For a long time, we haven’t had a culture of education in this country that simply states from the beginning the unremarkable proposition that not every kid learns every discipline at the same speed and with the same proficiency. We have long organized elementary and secondary education around the idea that unless an eighth grader masters eighth grade math, eighth grade reading and eighth grade science, they will either be in the eighth grade next year, or the ninth. There’s very little room for individual response to individual needs in that approach. Granted, it would be hard to place a boy or girl at the age of most eighth graders in sixth grade English, ninth grade math, and seventh grade science, even if testing told us that would be the most appropriate way to respond to a kid’s individual strengths and weaknesses.

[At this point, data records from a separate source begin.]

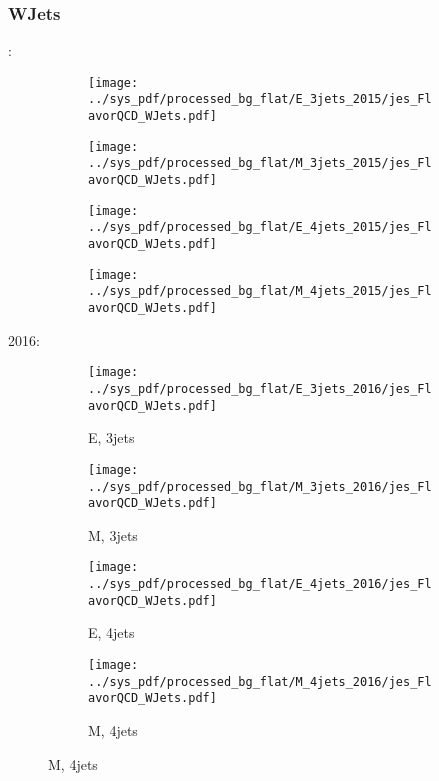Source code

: \documentclass{beamer}
\begin{document}
\begin{frame}
\frametitle{WJets}
\fontsize{5}{1}:
\begin{figure}
\centering
\begin{subfigure}[b]{0.24\textwidth}
\texttt{[image: ../sys\_pdf/processed\_bg\_flat/E\_3jets\_2015/jes\_FlavorQCD\_WJets.pdf]}
\end{subfigure}
\begin{subfigure}[b]{0.24\textwidth}
\texttt{[image: ../sys\_pdf/processed\_bg\_flat/M\_3jets\_2015/jes\_FlavorQCD\_WJets.pdf]}
\end{subfigure}
\begin{subfigure}[b]{0.24\textwidth}
\texttt{[image: ../sys\_pdf/processed\_bg\_flat/E\_4jets\_2015/jes\_FlavorQCD\_WJets.pdf]}
\end{subfigure}
\begin{subfigure}[b]{0.24\textwidth}
\texttt{[image: ../sys\_pdf/processed\_bg\_flat/M\_4jets\_2015/jes\_FlavorQCD\_WJets.pdf]}
\end{subfigure}
\end{figure}
2016:
\begin{figure}
\centering
\begin{subfigure}[b]{0.24\textwidth}
\texttt{[image: ../sys\_pdf/processed\_bg\_flat/E\_3jets\_2016/jes\_FlavorQCD\_WJets.pdf]}
\captionsetup{font=tiny}
\caption{E, 3jets}
\end{subfigure}
\begin{subfigure}[b]{0.24\textwidth}
\texttt{[image: ../sys\_pdf/processed\_bg\_flat/M\_3jets\_2016/jes\_FlavorQCD\_WJets.pdf]}
\captionsetup{font=tiny}
\caption{M, 3jets}
\end{subfigure}
\begin{subfigure}[b]{0.24\textwidth}
\texttt{[image: ../sys\_pdf/processed\_bg\_flat/E\_4jets\_2016/jes\_FlavorQCD\_WJets.pdf]}
\captionsetup{font=tiny}
\caption{E, 4jets}
\end{subfigure}
\begin{subfigure}[b]{0.24\textwidth}
\texttt{[image: ../sys\_pdf/processed\_bg\_flat/M\_4jets\_2016/jes\_FlavorQCD\_WJets.pdf]}
\captionsetup{font=tiny}
\caption{M, 4jets}
\end{subfigure}
\end{figure}
\end{frame}
\end{document}
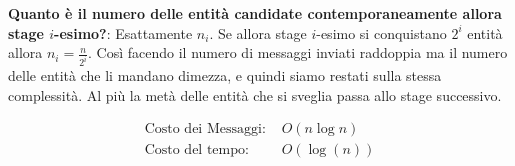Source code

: \textbf{Quanto è il numero delle entità candidate contemporaneamente allora
    stage $i$-esimo?}: Esattamente $n_i$. Se allora stage $i$-esimo si
conquistano $2^i$ entità allora $n_i = \frac{n}{2^i}$. Così facendo il
numero di messaggi inviati raddoppia ma il numero delle entità che li
mandano dimezza, e quindi siamo restati sulla stessa complessità. Al più la
metà delle entità che si sveglia passa allo stage successivo.

\begin{equation*}
    \begin{split}
        \text{Costo dei Messaggi: } & O(n \log n)\\
        \text{Costo del tempo: } & O(\log(n))
    \end{split}
\end{equation*}
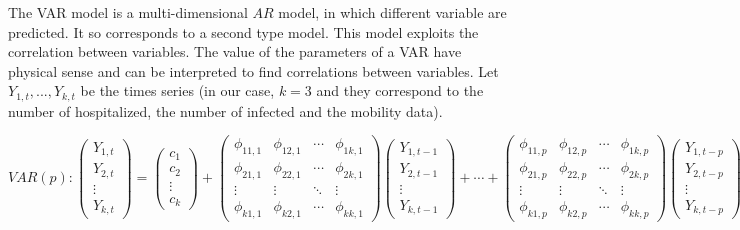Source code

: The VAR model is a multi-dimensional $AR$ model, in which different variable are predicted. 
It so corresponds to a second type model. 
This model exploits the correlation between variables. 
The value of the parameters of a VAR have physical sense and can be interpreted to find correlations between variables. 
Let $Y_{1,t}, ..., Y_{k,t}$ be the times series (in our case, $k=3$ and they correspond to the number of hospitalized, the number of infected and the mobility data).


\[
VAR(p) : 
\begin{pmatrix}
Y_{1,t} \\
Y_{2,t} \\
\vdots \\
Y_{k,t}
\end{pmatrix}
=
\begin{pmatrix}
c_1 \\
c_2 \\
\vdots \\
c_k
\end{pmatrix}
+
\begin{pmatrix}
\phi_{11,1} & \phi_{12,1} & \cdots & \phi_{1k,1} \\
\phi_{21,1} & \phi_{22,1} & \cdots & \phi_{2k,1} \\
\vdots & \vdots & \ddots & \vdots \\
\phi_{k1,1} & \phi_{k2,1} & \cdots & \phi_{kk,1}
\end{pmatrix}
\begin{pmatrix}
Y_{1,t-1} \\
Y_{2,t-1} \\
\vdots \\
Y_{k,t-1}
\end{pmatrix}
+ \cdots +
\begin{pmatrix}
\phi_{11,p} & \phi_{12,p} & \cdots & \phi_{1k,p} \\
\phi_{21,p} & \phi_{22,p} & \cdots & \phi_{2k,p} \\
\vdots & \vdots & \ddots & \vdots \\
\phi_{k1,p} & \phi_{k2,p} & \cdots & \phi_{kk,p}
\end{pmatrix}
\begin{pmatrix}
Y_{1,t-p} \\
Y_{2,t-p} \\
\vdots \\
Y_{k,t-p}
\end{pmatrix}
+
\begin{pmatrix}
\epsilon_{1,t} \\
\epsilon_{2,t} \\
\vdots \\
\epsilon_{k,t}
\end{pmatrix}
\]


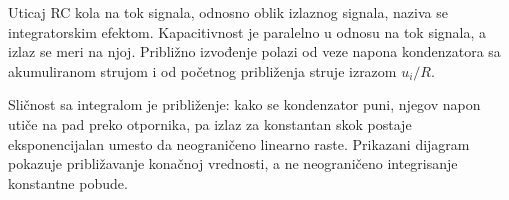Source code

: Uticaj RC kola na tok signala, odnosno oblik izlaznog signala, naziva se integratorskim efektom. Kapacitivnost je paralelno u odnosu na tok signala, a izlaz se meri na njoj. Približno izvođenje polazi od veze napona kondenzatora sa akumuliranom strujom i od početnog približenja struje izrazom $u_i/R$.

Sličnost sa integralom je približenje: kako se kondenzator puni, njegov napon utiče na pad preko otpornika, pa izlaz za konstantan skok postaje eksponencijalan umesto da neograničeno linearno raste. Prikazani dijagram pokazuje približavanje konačnoj vrednosti, a ne neograničeno integrisanje konstantne pobude.
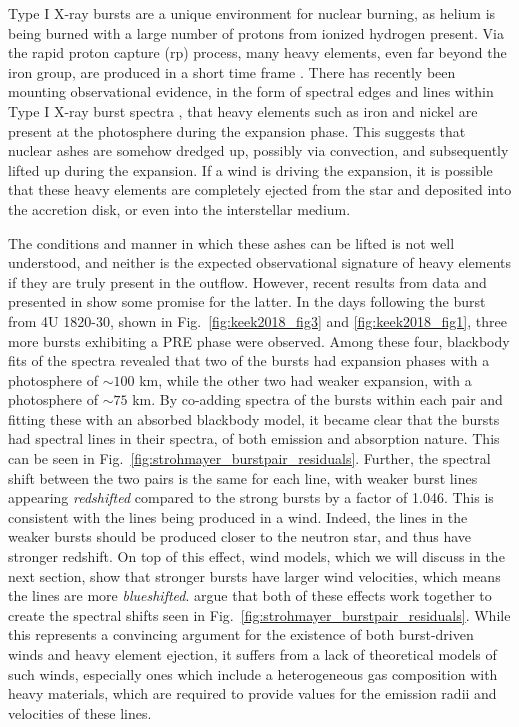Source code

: \documentclass[../main.tex]{subfiles}
\begin{document}
Type I X-ray bursts are a unique environment for nuclear burning, as helium is being burned with a large number of protons from ionized hydrogen present. Via the rapid proton capture (rp) process, many heavy elements, even  far beyond the iron group, are produced in a short time frame \citep{Schatz1999}. There has recently been mounting observational evidence, in the form of spectral edges and lines within Type I X-ray burst spectra \citep{IntZand2010,Kajava2017,Strohmayer2019}, that heavy elements such as iron and nickel are present at the photosphere during the expansion phase. This suggests that nuclear ashes are somehow dredged up, possibly via convection, and subsequently lifted up during the expansion. If a wind is driving the expansion, it is possible that these heavy elements are completely ejected from the star and deposited into the accretion disk, or even into the interstellar medium.  

The conditions and manner in which these ashes can be lifted is not well understood, and neither is the expected observational signature of heavy elements if they are truly present in the outflow. However, recent results from \Nicer {} data and presented in \citet{Strohmayer2019} show some promise for the latter. In the days following the burst from 4U 1820-30, shown in Fig.~\ref{fig:keek2018_fig3} and \ref{fig:keek2018_fig1}, three more bursts exhibiting a PRE phase were observed. Among these four, blackbody fits of the spectra revealed that two of the bursts had expansion phases with a photosphere of ${\sim}100$ km, while the other two had weaker expansion, with a photosphere of ${\sim}75$ km. By co-adding spectra of the bursts within each pair and fitting these with an absorbed blackbody model, it became clear that the bursts had spectral lines in their spectra, of both emission and absorption nature. This can be seen in Fig.~\ref{fig:strohmayer_burstpair_residuals}. Further, the spectral shift between the two pairs is the same for each line, with weaker burst lines appearing \textit{redshifted} compared to the strong bursts by a factor of 1.046. This is consistent with the lines being produced in a wind. Indeed, the lines in the weaker bursts should be produced closer to the neutron star, and thus have stronger redshift. On top of this effect, wind models, which we will discuss in the next section, show that stronger bursts have larger wind velocities, which means the lines are more \textit{blueshifted}. \citet{Strohmayer2019} argue that both of these effects work together to create the spectral shifts seen in Fig.~\ref{fig:strohmayer_burstpair_residuals}. While this represents a convincing argument for the existence of both burst-driven winds and heavy element ejection, it suffers from a lack of theoretical models of such winds, especially ones which include a heterogeneous gas composition with heavy materials, which are required to provide values for the emission radii and velocities of these lines. \\
\end{document}

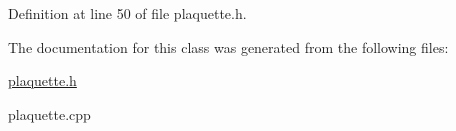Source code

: Definition at line 50 of file plaquette.\+h.



The documentation for this class was generated from the following files\+:\begin{DoxyCompactItemize}
\item 
\hyperlink{plaquette_8h}{plaquette.\+h}\item 
plaquette.\+cpp\end{DoxyCompactItemize}

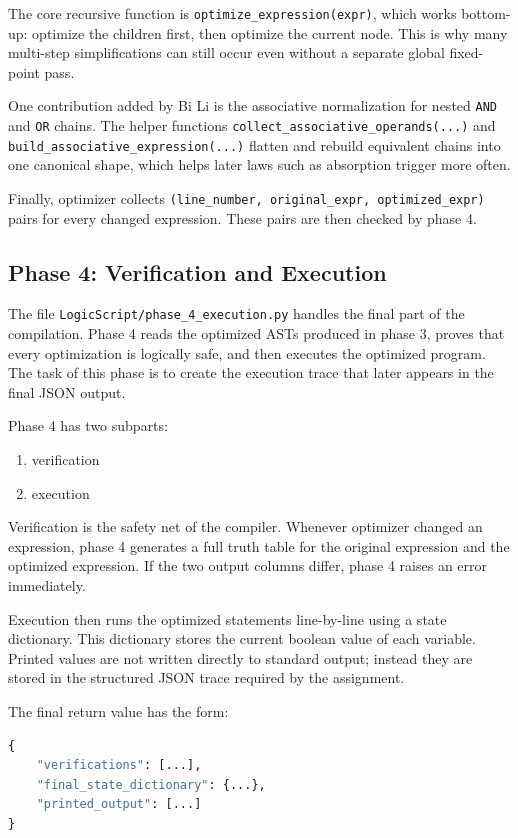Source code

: \documentclass[11pt]{article}
\begin{document}
The core recursive function is \texttt{optimize\_expression(expr)}, which works bottom-up: optimize the children first, then optimize the current node. This is why many multi-step simplifications can still occur even without a separate global fixed-point pass.

One contribution added by Bi Li is the associative normalization for nested \texttt{AND} and \texttt{OR} chains. The helper functions \texttt{collect\_associative\_operands(...)} and \texttt{build\_associative\_expression(...)} flatten and rebuild equivalent chains into one canonical shape, which helps later laws such as absorption trigger more often.

Finally, optimizer collects \texttt{(line\_number, original\_expr, optimized\_expr)} pairs for every changed expression. These pairs are then checked by phase 4.

\subsection{Phase 4: Verification and Execution}
The file \texttt{LogicScript/phase\_4\_execution.py} handles the final part of the compilation. Phase 4 reads the optimized ASTs produced in phase 3, proves that every optimization is logically safe, and then executes the optimized program. The task of this phase is to create the execution trace that later appears in the final JSON output.

Phase 4 has two subparts:
\begin{enumerate}
    \item verification
    \item execution
\end{enumerate}

Verification is the safety net of the compiler. Whenever optimizer changed an expression, phase 4 generates a full truth table for the original expression and the optimized expression. If the two output columns differ, phase 4 raises an error immediately.

Execution then runs the optimized statements line-by-line using a state dictionary. This dictionary stores the current boolean value of each variable. Printed values are not written directly to standard output; instead they are stored in the structured JSON trace required by the assignment.

The final return value has the form:
\begin{lstlisting}[language=Python]
{
    "verifications": [...],
    "final_state_dictionary": {...},
    "printed_output": [...]
}
\end{lstlisting}
\end{document}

So what we get instead is a system that operates by the conceit that most kids, most of the time, master most of the subject matter for most grades, so that most students finish high school around the same age — no matter what they really know. Professors who teach young undergrads have been telling me for years that they have been trying to teach a demanding syllabus in classes for freshmen and sophomores to students simply not prepared for the rigors of college work.
So what’s the right response? Relax college standards? Keep them high and push accountability back down onto the high schools? Let high school be as long as it needs to in order to educate young adults to tough standards, even if it means not graduating with your peers?
As a public school kid, married to a public school kid, who has raised a family of public school kids, I find the answers that have been given me for many years now are unsatisfactory. The answers just don’t match the realities faced by more than 40 million students between kindergarten and the end of high school.
We should be running around like the school building is on fire, because it is. And the consequences stretch out from today for decades to come.